▶ **Task item**
No pictures should appear. The lines from the beginning of the listing through the one holding "least 50\% in each of the above categories." must be reproduced exactly, and nothing more.

____ Given records

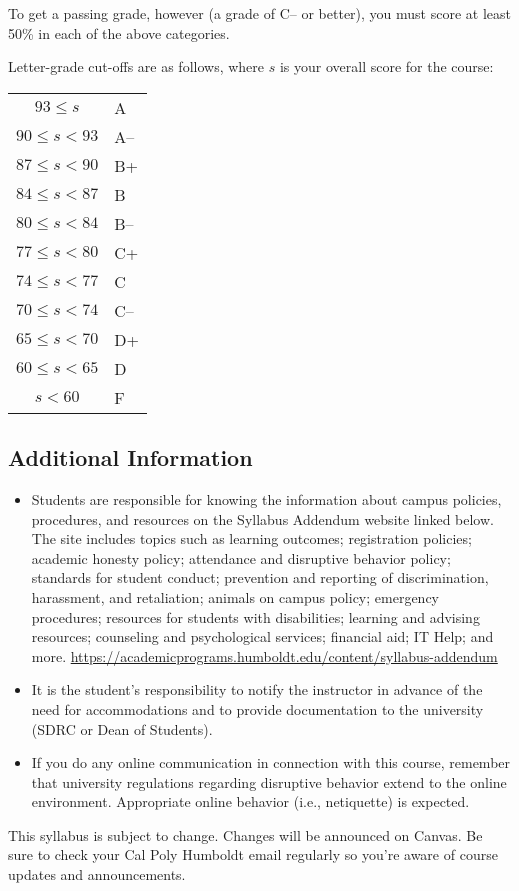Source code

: \documentclass[12pt]{article}
\begin{document}
To get a passing grade, however (a grade of C– or better), you must score at
least 50\% in each of the above categories.

Letter-grade cut-offs are as follows, where $s$ is your overall score for the
course:

\vspace{1em}
\begin{adjustwidth}{3em}{}
\begin{NiceTabular}{cl}
$93 \le s$ & A \\
$90 \le s < 93$ & A– \\
$87 \le s < 90$ & B+ \\
$84 \le s < 87$ & B \\
$80 \le s < 84$ & B– \\
$77 \le s < 80$ & C+ \\
$74 \le s < 77$ & C \\
$70 \le s < 74$ & C– \\
$65 \le s < 70$ & D+ \\
$60 \le s < 65$ & D \\
$s < 60$ & F
\end{NiceTabular}
\end{adjustwidth}

\subsection*{Additional Information}

\begin{itemize}
\item Students are responsible for knowing the information about campus
policies, procedures, and resources on the Syllabus Addendum website linked
below. The site includes topics such as learning outcomes; registration
policies; academic honesty policy; attendance and disruptive behavior policy;
standards for student conduct; prevention and reporting of discrimination,
harassment, and retaliation; animals on campus policy; emergency procedures;
resources for students with disabilities; learning and advising resources;
counseling and psychological services; financial aid; IT Help; and more.
\url{https://academicprograms.humboldt.edu/content/syllabus-addendum}

\item It is the student's responsibility to notify the instructor in advance
of the need for accommodations and to provide documentation to the university
(SDRC or Dean of Students).

\item If you do any online communication in connection with this course,
remember that university regulations regarding disruptive behavior extend to
the online environment. Appropriate online behavior (i.e., netiquette) is
expected.
\end{itemize}

This syllabus is subject to change. Changes will be announced on Canvas. Be
sure to check your Cal Poly Humboldt email regularly so you're aware of course
updates and announcements.
\end{document}
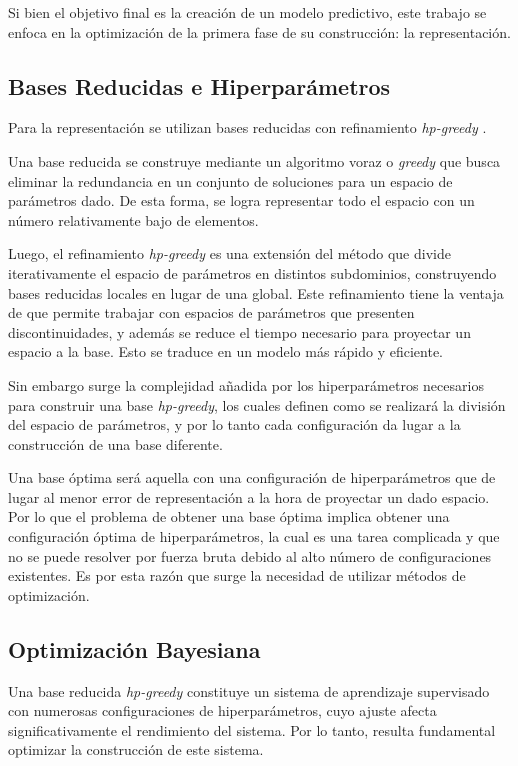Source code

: Si bien el objetivo final es la creación de un modelo predictivo, este trabajo se enfoca en la optimización de la primera fase de su construcción: la representación.


\subsection*{Bases Reducidas e Hiperparámetros}

Para la representación se utilizan bases reducidas \cite{rb0book, doi:10.1137/09075250X, PhysRevLett.106.221102, 10.1115/1.1448332, rb1book} con refinamiento \textit{hp-greedy} \cite{Cerino:2022dhr}.

Una base reducida se construye mediante un algoritmo voraz o \textit{greedy} que busca eliminar la redundancia en un conjunto de soluciones para un espacio de parámetros dado. De esta forma, se logra representar todo el espacio con un número relativamente bajo de elementos. 

Luego, el refinamiento \textit{hp-greedy} es una extensión del método que divide iterativamente el espacio de parámetros en distintos subdominios, construyendo bases reducidas locales en lugar de una global. Este refinamiento tiene la ventaja de que permite trabajar con espacios de parámetros que presenten discontinuidades, y además se reduce el tiempo necesario para proyectar un espacio a la base. Esto se traduce en un modelo más rápido y eficiente.

Sin embargo surge la complejidad añadida por los hiperparámetros necesarios para construir una base \textit{hp-greedy}, los cuales definen como se realizará la división del espacio de parámetros, y por lo tanto cada configuración da lugar a la construcción de una base diferente.

Una base óptima será aquella con una configuración de hiperparámetros que de lugar al menor error de representación a la hora de proyectar un dado espacio. Por lo que el problema de obtener una base óptima implica obtener una configuración óptima de hiperparámetros, la cual es una tarea complicada y que no se puede resolver por fuerza bruta debido al alto número de configuraciones existentes. Es por esta razón que surge la necesidad de utilizar métodos de optimización.

\subsection*{Optimización Bayesiana}

Una base reducida \textit{hp-greedy} constituye un sistema de aprendizaje supervisado con numerosas configuraciones de hiperparámetros, cuyo ajuste afecta significativamente el rendimiento del sistema. Por lo tanto, resulta fundamental optimizar la construcción de este sistema.

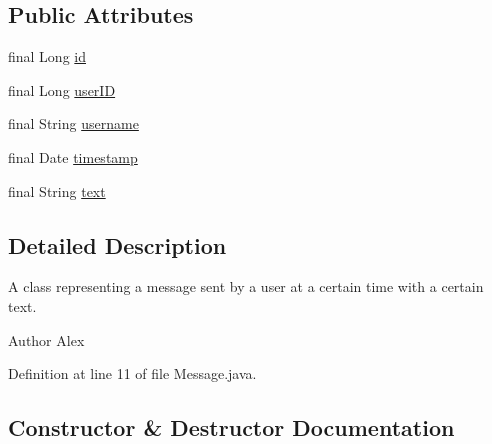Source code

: \subsection*{Public Attributes}
\begin{DoxyCompactItemize}
\item 
final Long \hyperlink{classpt_1_1up_1_1fe_1_1lpro1613_1_1sharedlib_1_1structs_1_1_message_a4a07e278bc5c3189bc9bea184f64f30f}{id}
\item 
final Long \hyperlink{classpt_1_1up_1_1fe_1_1lpro1613_1_1sharedlib_1_1structs_1_1_message_a1d8ccfc6ffc283441cd73b8a915a9ac6}{user\+ID}
\item 
final String \hyperlink{classpt_1_1up_1_1fe_1_1lpro1613_1_1sharedlib_1_1structs_1_1_message_a3c1e06e2767c238a3f508d5c3857f9a2}{username}
\item 
final Date \hyperlink{classpt_1_1up_1_1fe_1_1lpro1613_1_1sharedlib_1_1structs_1_1_message_ab239d2ff2fc6896df1b006a4e61d2606}{timestamp}
\item 
final String \hyperlink{classpt_1_1up_1_1fe_1_1lpro1613_1_1sharedlib_1_1structs_1_1_message_a34a1763aeacd9c6d6c6e80463af8ed3c}{text}
\end{DoxyCompactItemize}


\subsection{Detailed Description}
A class representing a message sent by a user at a certain time with a certain text.

\begin{DoxyAuthor}{Author}
Alex 
\end{DoxyAuthor}


Definition at line 11 of file Message.\+java.



\subsection{Constructor \& Destructor Documentation}
\hypertarget{classpt_1_1up_1_1fe_1_1lpro1613_1_1sharedlib_1_1structs_1_1_message_aef5386b1eef2600650dc0b16adf9c5f7}{}\label{classpt_1_1up_1_1fe_1_1lpro1613_1_1sharedlib_1_1structs_1_1_message_aef5386b1eef2600650dc0b16adf9c5f7} 
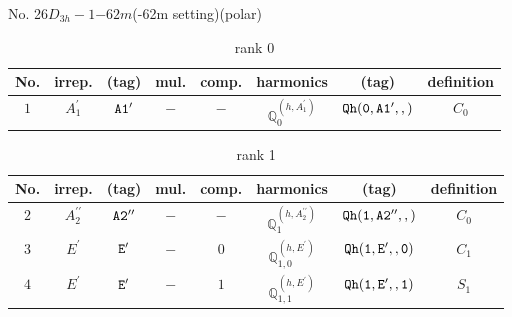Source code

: \documentclass[fleqn,8pt]{jsarticle}
\begin{document}
\setcounter{MaxMatrixCols}{16}

\begin{center}
\LARGE
No. 26\quad$D_{3h}-1$\quad$-62m$\quad(-62m setting)\quad[ hexagonal ] (polar)
\end{center}
\begin{table}[ht!]
\begin{center}
\caption{rank 0}
\renewcommand{\arraystretch}{1.3}
\begin{tabular}{cccccccc} \hline \hline
No. & irrep. & (tag) & mul. & comp. & harmonics & (tag) & definition \\ \hline
$ 1 $ & $ A_{1}^{\prime} $ & $ {\tt A1'} $ & $ - $ & $ - $ & $ \mathbb{Q}_{0}^{(h,A_{1}^{\prime})} $ & $ {\tt Qh(0,A1',,)} $ & $ C_{0} $ \\
 \hline \hline
\end{tabular}
\end{center}
\end{table}
\begin{table}[ht!]
\begin{center}
\caption{rank 1}
\renewcommand{\arraystretch}{1.3}
\begin{tabular}{cccccccc} \hline \hline
No. & irrep. & (tag) & mul. & comp. & harmonics & (tag) & definition \\ \hline
$ 2 $ & $ A_{2}^{\prime\prime} $ & $ {\tt A2''} $ & $ - $ & $ - $ & $ \mathbb{Q}_{1}^{(h,A_{2}^{\prime\prime})} $ & $ {\tt Qh(1,A2'',,)} $ & $ C_{0} $ \\
$ 3 $ & $ E^{\prime} $ & $ {\tt E'} $ & $ - $ & $ 0 $ & $ \mathbb{Q}_{1,0}^{(h,E^{\prime})} $ & $ {\tt Qh(1,E',,0)} $ & $ C_{1} $ \\
$ 4 $ & $ E^{\prime} $ & $ {\tt E'} $ & $ - $ & $ 1 $ & $ \mathbb{Q}_{1,1}^{(h,E^{\prime})} $ & $ {\tt Qh(1,E',,1)} $ & $ S_{1} $ \\
 \hline \hline
\end{tabular}
\end{center}
\end{table}
\end{document}
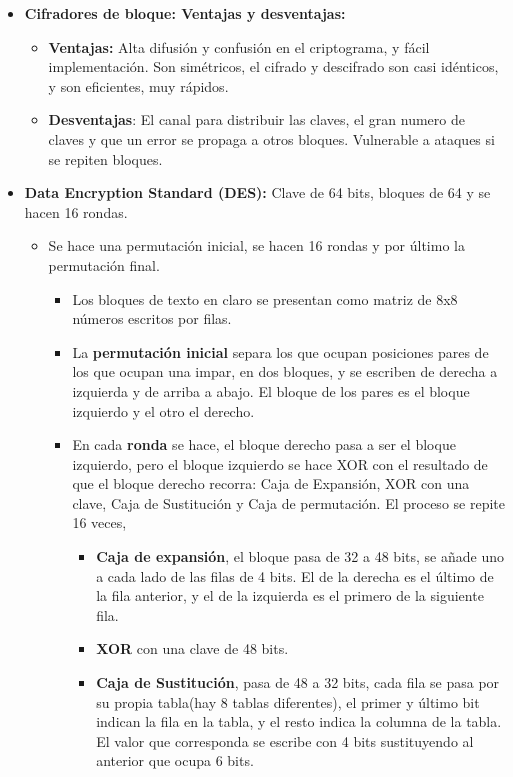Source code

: \documentclass[12pt, twoside, openright]{report} %
\begin{document}
\begin{itemize}
	\item \textbf{Cifradores de bloque: Ventajas y desventajas:}
	      \begin{itemize}
		      \item \textbf{Ventajas:} Alta difusión y confusión en el criptograma, y fácil implementación. Son simétricos, el cifrado y descifrado son casi idénticos, y son eficientes, muy rápidos.
		      \item \textbf{Desventajas}: El canal para distribuir las claves, el gran numero de claves y que un error se propaga a otros bloques. Vulnerable a ataques si se repiten bloques.
	      \end{itemize}
	\item \textbf{Data Encryption Standard (DES):} Clave de 64 bits, bloques de 64 y se hacen 16 rondas.
	      \begin{itemize}
		      \item Se hace una permutación inicial, se hacen 16 rondas y por último la permutación final.
		            \begin{itemize}
			            \item Los bloques de texto en claro se presentan como matriz de 8x8 números escritos por filas.
			            \item La \textbf{permutación inicial} separa los que ocupan posiciones pares de los que ocupan una impar, en dos bloques, y se escriben de derecha a izquierda y de arriba a abajo. El bloque de los pares es el bloque izquierdo y el otro el derecho.
			            \item En cada \textbf{ronda} se hace, el bloque derecho pasa a ser el bloque izquierdo, pero el bloque izquierdo se hace XOR con el resultado de que el bloque derecho recorra: Caja de Expansión, XOR con una clave, Caja de Sustitución y Caja de permutación. El proceso se repite 16 veces,
			                  \begin{itemize}
				                  \item \textbf{Caja de expansión}, el bloque pasa de 32 a 48 bits, se añade uno a cada lado de las filas de 4 bits. El de la derecha es el último de la fila anterior, y el de la izquierda es el primero de la siguiente fila.
				                  \item \textbf{XOR} con una clave de 48 bits.
				                  \item \textbf{Caja de Sustitución}, pasa de 48 a 32 bits, cada fila se pasa por su propia tabla(hay 8 tablas diferentes), el primer y último bit indican la fila en la tabla, y el resto indica la columna de la tabla. El valor que corresponda se escribe con 4 bits sustituyendo al anterior que ocupa 6 bits.

\end{itemize}
\end{itemize}
\end{itemize}
\end{itemize}
\end{document}
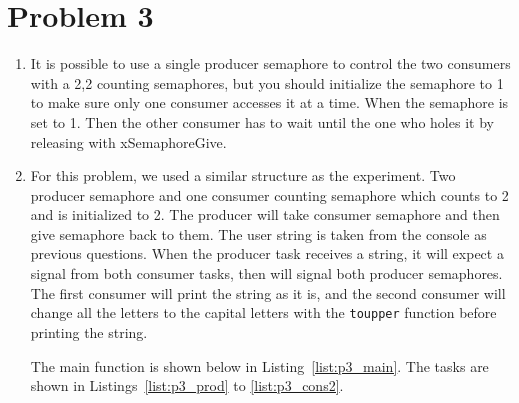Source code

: \section*{Problem 3}
\begin{enumerate}
\item
It is possible to use a single producer semaphore to control the two consumers with a 2,2 counting semaphores, but you should initialize the semaphore to 1 to make sure only one consumer accesses it at a time. When the semaphore is set to 1. Then the other consumer has to wait until the one who holes it by releasing with xSemaphoreGive.

\item
For this problem, we used a similar structure as the experiment. Two producer semaphore and one consumer counting semaphore which counts to 2 and is initialized to 2. The producer will take consumer semaphore and then give semaphore back to them. The user string is taken from the console as previous questions. When the producer task receives a string, it will expect a signal from both consumer tasks, then will signal both producer semaphores. The first consumer will print the string as it is, and the second consumer will change all the letters to the capital letters with the \texttt{toupper} function before printing the string.

The main function is shown below in Listing~\ref{list:p3_main}. The tasks are shown in Listings~\ref{list:p3_prod} to \ref{list:p3_cons2}.






\end{enumerate}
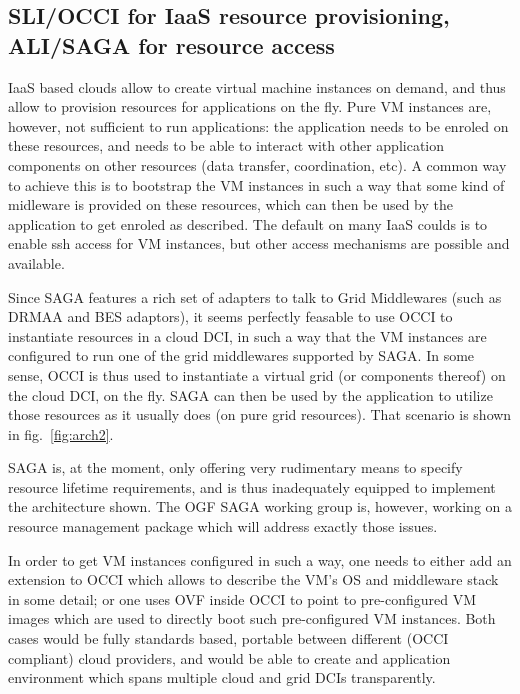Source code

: \documentclass[10pt,conference,final,letterpaper,twoside,twocolumn,]{IEEEtran}
\begin{document}
 \subsection{SLI/OCCI for IaaS resource provisioning, ALI/SAGA for
 resource access} 

 IaaS based clouds allow to create virtual machine instances on
 demand, and thus allow to provision resources for applications on the
 fly.  Pure VM instances are, however, not sufficient to run
 applications: the application needs to be enroled on these resources,
 and needs to be able to interact with other application components on
 other resources (data transfer, coordination, etc).  A common way to
 achieve this is to bootstrap the VM instances in such a way that some
 kind of midleware is provided on these resources, which can then be
 used by the application to get enroled as described.  The default on
 many IaaS coulds is to enable ssh access for VM instances, but other
 access mechanisms are possible and available.

 Since SAGA features a rich set of adapters to talk to Grid
 Middlewares (such as DRMAA and BES adaptors), it seems perfectly
 feasable to use OCCI to instantiate resources in a cloud DCI, in such
 a way that the VM instances are configured to run one of the grid
 middlewares supported by SAGA.  In some sense, OCCI is thus used to
 instantiate a virtual grid (or components thereof) on the cloud DCI,
 on the fly.  SAGA can then be used by the application to utilize
 those resources as it usually does (on pure grid resources).  That
 scenario is shown in fig.~\ref{fig:arch2}.

 SAGA is, at the moment, only offering very rudimentary means to
 specify resource lifetime requirements, and is thus inadequately
 equipped to implement the architecture shown.  The OGF SAGA working
 group is, however, working on a resource management package which
 will address exactly those issues.

 In order to get VM instances configured in  such a way, one needs to
 either add an extension to OCCI which allows to describe the VM's OS
 and middleware stack in some detail; or one uses OVF inside OCCI to
 point to pre-configured VM images which are used to directly boot
 such pre-configured VM instances.  Both cases would be fully
 standards based, portable between different (OCCI compliant) cloud
 providers, and would be able to create and application environment
 which spans multiple cloud and grid DCIs transparently.
\end{document}

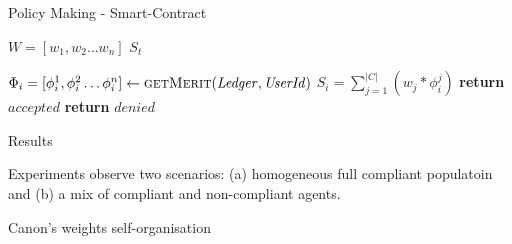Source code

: \documentclass[xcolor={table}]{beamer}
\begin{document}
\begin{frame}[fragile=singleslide,t]
\begin{columns}[onlytextwidth,T]
\begin{column}{.48\textwidth}
\begin{block}{Policy Making - Smart-Contract}
\begin{center}
\begin{minipage}{0.8\textwidth}
\begin{algorithm}[H]
  \footnotesize
\renewcommand\thealgorithm{}
\caption{Smart-Contract}\label{smartcontract}
\begin{algorithmic}[0]
\Require 
\State $W = [w_1, w_2 \dots w_n]$
\State $S_t$

\Statex
{}%
\State $\Phi_i = [\phi^1_i, \phi^2_i \dots \phi^n_i] \gets \Call{getMerit}{\mathit{Ledger}, \mathit{UserId}}$
\State $S_i = \sum_{j=1}^{|C|} \left ( w_j * \phi_{i}^{j} \right)$
    \State \textbf{return} $\textit{accepted}$
\Else
    \State \textbf{return} $\textit{denied}$
\EndIf
\EndProcedure
\end{algorithmic}
\end{algorithm}
\end{minipage}
\end{center}


\end{block}

\begin{block}{Results}

Experiments observe two scenarios: (a) homogeneous full compliant populatoin and (b) a mix of compliant and non-compliant agents. %
\end{block}

\begin{block}{Canon's weights self-organisation}

\begin{figure}
\centering


\end{figure}
\end{block}
\end{column}
\end{columns}
\end{frame}
\end{document}
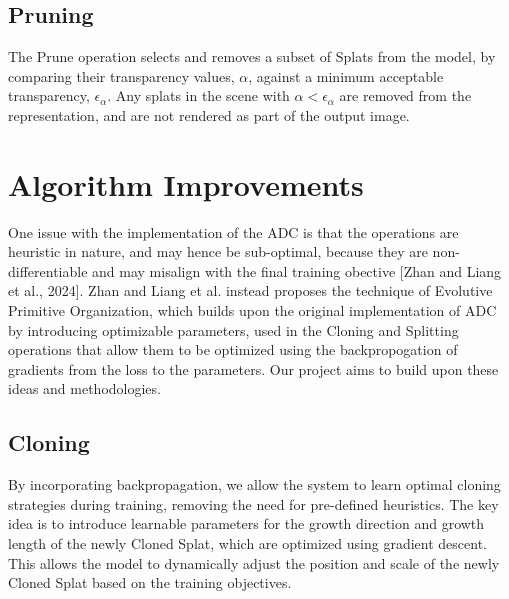 \documentclass[11pt]{report}
\begin{document}
\subsection{Pruning}
The Prune operation selects and removes a subset of Splats from the model, by comparing their transparency values, $\alpha$, against a minimum acceptable transparency, $\epsilon_{\alpha}$. Any splats in the scene with $\alpha < \epsilon_{\alpha}$ are removed from the representation, and are not rendered as part of the output image.


\section{Algorithm Improvements}
One issue with the implementation of the ADC is that the operations are heuristic in nature, and may hence be sub-optimal, because they are non-differentiable and may misalign with the final training obective [Zhan and Liang et al., 2024]. Zhan and Liang et al. instead proposes the technique of Evolutive Primitive Organization, which builds upon the original implementation of ADC by introducing optimizable parameters, used in the Cloning and Splitting operations that allow them to be optimized using the backpropogation of gradients from the loss to the parameters. Our project aims to build upon these ideas and methodologies.

\subsection{Cloning}

By incorporating backpropagation, we allow the system to learn optimal cloning strategies during training, removing the need for pre-defined heuristics. The key idea is to introduce learnable parameters for the growth direction and growth length of the newly Cloned Splat, which are optimized using gradient descent. This allows the model to dynamically adjust the position and scale of the newly Cloned Splat based on the training objectives.
\end{document}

________

▶ **Exercise solution**
Source code

: \documentclass[12pt]{article}
\begin{document}
To get a passing grade, however (a grade of C– or better), you must score at
least 50\% in each of the above categories.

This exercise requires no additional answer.